**About this exercise**
Record by record, give the entire listing again exactly.

**Task inputs**
##############################

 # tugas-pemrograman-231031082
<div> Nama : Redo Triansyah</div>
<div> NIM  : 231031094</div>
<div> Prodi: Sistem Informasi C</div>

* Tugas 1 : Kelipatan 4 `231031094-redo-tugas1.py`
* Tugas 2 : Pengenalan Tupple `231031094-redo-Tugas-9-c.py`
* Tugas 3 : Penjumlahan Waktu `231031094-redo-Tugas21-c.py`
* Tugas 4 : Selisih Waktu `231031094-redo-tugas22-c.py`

##############################

**Expected answer**
 # tugas-pemrograman-231031082
<div> Nama : Redo Triansyah</div>
<div> NIM  : 231031094</div>
<div> Prodi: Sistem Informasi C</div>

* Tugas 1 : Kelipatan 4 `231031094-redo-tugas1.py`
* Tugas 2 : Pengenalan Tupple `231031094-redo-Tugas-9-c.py`
* Tugas 3 : Penjumlahan Waktu `231031094-redo-Tugas21-c.py`
* Tugas 4 : Selisih Waktu `231031094-redo-tugas22-c.py`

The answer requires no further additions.